We had a big garden."
Ruth Nettleton said their orchard had many trees, too. "I
suppose six or eight different kinds of apples. And there
were plums and there were cherries, and there were grapes.
Mother canned a lot. After I was married I planned to can
a hundred quarts of apples and a hundred quarts of tomatoes."
She also pickled beets by boiling them and putting them in
a vinegar solution to preserve them.
The Whole Hog
Farm families used every part of the hog. Some meat from
hogs was smoked or cured with salt (bacon, salt pork, and
ham). Meat had to be cured or preserved because most farms
did not have electricity to run refrigerators. Even the fat
from the hog [lard] was used to make soap.
"You
saved everything in those days … saved the liver. You
made the liverwurst [sausage]… We had a lot of sausage
and hams, cured our own hams … Even when we butchered…we
had other couples come over or some of my aunts and uncles
would come over, and you'd kind of divide up a little bit
when you went home." --Dean Buller (Quicktime required)

Some people rented a freezer box in town where they could store
meat because they did not have electricity on the farm to run
a refrigerator/freezer.
First the hog was killed, then dipped in a barrel of hot water
to help remove the hair. The skin was scraped over and over
to remove all the hair. Then the hog carcass was cut in pieces:
some for smoking and salt curing, some to be ground up
for sausage.
"We
had a regular little building for a smokehouse. Made
a fire underneath…a fire that wouldn't burn, just
smoke. Apple wood would be the best bark to use for to
give it a flavor… And the hams, we cut, made hams
and we salted them. The night of when we butchered we'd
salt the hams and the hind hams…and you'd be sure
and put that full of salt [so it wouldn't spoil]."
-- Albert
Friesen (Quicktime required)
Recipe: How to Make Soap
Sometimes Merna Bailey's family asks her for recipes. Even
though she knows people don't make their own soap anymore,
she is happy to share her recipe:
"Accumulations
of lard and fat from various butcherings plus bacon grease
and the lye would be poured into a big stone jar. Using
one can of lye, two and a half pints of cold water, mix to
six pounds of fat, lard and what combination. The lye solution
is poured slowly. At the end steady stream and even stirring,
continuing to stir with a wooden spoon until it can stand
on its own.
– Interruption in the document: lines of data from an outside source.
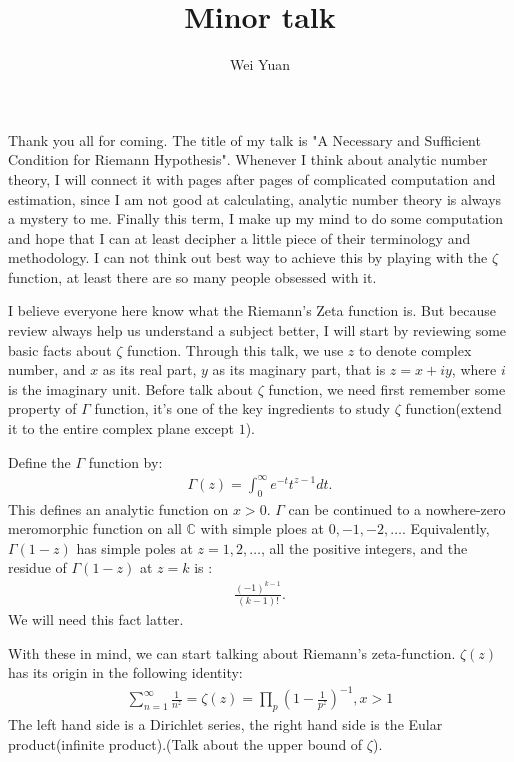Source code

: \documentclass[11pt]{amsart}
\title{Minor talk}
\author{Wei Yuan}
\begin{document}
\maketitle

Thank you all for coming. The title of my talk is "A Necessary and Sufficient Condition for 
Riemann Hypothesis".  Whenever I think about analytic number theory, I will connect it with pages 
after pages of complicated computation and estimation, since I am not good at calculating, 
analytic number theory is always a mystery to me. Finally this term, I make up my mind to do some 
computation and hope that I can at least decipher a little piece of their terminology and methodology. 
I can not think out best way to achieve this by playing with the $\zeta$ function, at least there are 
so many people obsessed with it. 

I believe everyone here know what the Riemann's Zeta function is. But because review always help 
us understand a subject better, I will start by reviewing some basic facts about $\zeta$ function. Through
this talk, we use $z$ to denote complex number, and $x$ as its real part, $y$ as its maginary part, that is
$z = x + iy$, where $i$ is the  imaginary unit. Before talk about $\zeta$ function, we need first remember 
some property of $\Gamma$ function, it's one of the key ingredients to study $\zeta$ function(extend it
to the entire complex plane except $1$). 

Define the $\Gamma$ function by:
\begin{align*}
\Gamma(z) = \int^{\infty}_{0} e^{-t} t^{z-1} dt.
\end{align*}
This defines an analytic function on $x > 0$. $\Gamma$ can be continued to a nowhere-zero meromorphic
function on all $\mathbb{C}$ with simple ploes at $0, -1, -2, \ldots$. Equivalently, $\Gamma(1-z)$ has simple
poles at $z= 1, 2, \ldots$, all the positive integers, and the residue of $\Gamma(1-z)$ at $z = k$ is :
\begin{align*}
\frac{(-1)^{k-1}}{(k-1)!}.
\end{align*}
We will need this fact latter.

With these in mind, we can start talking about Riemann's zeta-function. $\zeta(z)$ has its origin in the following 
identity:
\begin{align*}
\sum^{\infty}_{n=1} \frac{1}{n^z} = \zeta(z) = \prod_{p} (1 - \frac{1}{p^z})^{-1}, x > 1
\end{align*}
The left hand side is a  Dirichlet series, the right hand side is the Eular product(infinite product).(Talk about the upper
bound of $\zeta$).
\end{document}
Leave for 24 hours and then cut…into bars
to dry and spread out. I felt so proud, good and proud
when I looked at those big chunks of soap…Using the lye
could be dangerous." -- Merna
Bailey (Quicktime required)
Pumping and plumbing
Few farmers in the 1920s had indoor plumbing. Instead, they
dug a hole four to five feet deep and placed a wooden outhouse
on top. The entire family used the outhouse year 'round. Hollis
Miller said their family's "privy" (outhouse) was
a small wooden structure that rested on the dirt over a deep
hole that had been dug by hand. Inside were two seats. No
flushing water, no toilet seat, no toilet paper. "You
always saved the Sears and Roebuck catalog," he said.
"We didn't have the tissue paper that you have today."
He remembers running to the outhouse on cold winter days and
using crumpled up pages of the Sears catalog as toilet paper.